A obra do poeta e dramaturgo William Shakespeare é consagrada por definir a condição humana como a entendemos hoje. Não à toa, ele é considerado o "inventor da modernidade". Para o crítico americano Harold Bloom, o inglês estabeleceu o que significa “ser ou não ser humano”, por tratar de questões morais, sociais e ideológicas que ainda hoje afligem a humanidade. Em suas tragédias, Shakespeare retrata os conflitos gerados pela ambição, em Rei Lear e Macbeth; pela vingança e o ciúme, em Otelo; pelo poder e a suscetibilidade à corrupção, em Hamlet. Até mesmo em seus romances e comédias há importantes ponderações acerca das diferenças sociais e do amor, como em Sonho de uma Noite de Verão e Romeu e Julieta.
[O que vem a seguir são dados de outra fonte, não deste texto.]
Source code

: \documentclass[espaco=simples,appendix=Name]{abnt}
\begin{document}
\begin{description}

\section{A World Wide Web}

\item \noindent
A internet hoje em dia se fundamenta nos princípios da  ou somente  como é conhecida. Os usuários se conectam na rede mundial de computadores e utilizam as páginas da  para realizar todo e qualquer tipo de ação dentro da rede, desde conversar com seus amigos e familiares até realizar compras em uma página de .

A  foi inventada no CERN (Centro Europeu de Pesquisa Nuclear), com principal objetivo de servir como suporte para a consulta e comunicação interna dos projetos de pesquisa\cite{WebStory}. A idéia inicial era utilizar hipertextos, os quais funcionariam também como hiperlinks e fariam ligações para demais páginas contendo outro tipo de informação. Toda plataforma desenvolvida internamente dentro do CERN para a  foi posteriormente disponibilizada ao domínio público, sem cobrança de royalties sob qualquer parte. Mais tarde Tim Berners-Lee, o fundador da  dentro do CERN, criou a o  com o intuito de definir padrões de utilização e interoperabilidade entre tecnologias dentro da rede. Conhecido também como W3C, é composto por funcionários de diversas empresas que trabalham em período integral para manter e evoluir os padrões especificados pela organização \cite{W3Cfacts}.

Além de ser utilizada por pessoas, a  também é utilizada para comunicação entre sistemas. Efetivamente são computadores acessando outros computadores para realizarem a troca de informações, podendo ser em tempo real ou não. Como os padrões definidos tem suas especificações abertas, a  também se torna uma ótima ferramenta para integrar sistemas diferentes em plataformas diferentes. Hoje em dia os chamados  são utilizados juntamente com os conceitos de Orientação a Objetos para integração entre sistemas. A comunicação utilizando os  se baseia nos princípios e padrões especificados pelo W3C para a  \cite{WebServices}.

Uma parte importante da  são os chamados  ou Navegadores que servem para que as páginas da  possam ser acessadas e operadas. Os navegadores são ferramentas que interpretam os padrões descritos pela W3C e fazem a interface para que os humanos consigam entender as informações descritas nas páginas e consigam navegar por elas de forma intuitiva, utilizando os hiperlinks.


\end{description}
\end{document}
Porém, mais do que mostrar que o ser humano não é totalmente bom nem totalmente mau, sua obra também aponta questões centrais da teoria política. É o que defende o coordenador de ensino da Faculdade de Direito da Fundação Getulio Vargas em São Paulo, José Garcez Ghirardi. Pós-doutor em Linguística Aplicada, doutor em Língua Inglesa e bacharel em Direito, Ghirardi pretende entregar em março do próximo ano um estudo sobre Shakespeare e teoria política. Para ele, o Bardo inglês discute, por meio de sua obra, teorias sobre a relação do Estado e a sociedade defendidas por Nicolau Maquiavel, Thomas Hobbes, Jean-Jacques Rousseau, John Locke e outros pensadores importantes dos séculos XVI, XVII e XVIII.

A relação de Ghirardi com Shakespeare é reflexo da sua paixão pelo Direito e pela Literatura, dois campos discursivos que, para o professor, não são distantes. “As duas áreas são construídas de formas diferentes, com funções sociais diferentes, mas buscam enfrentar questões importantes: quem tem valor? O que é o sujeito? Por que temos direitos de fazer algumas coisas e outras não? Nos romances, o herói busca um sentido para os seus atos e pensa no que é justo, pois assim é o ser humano”.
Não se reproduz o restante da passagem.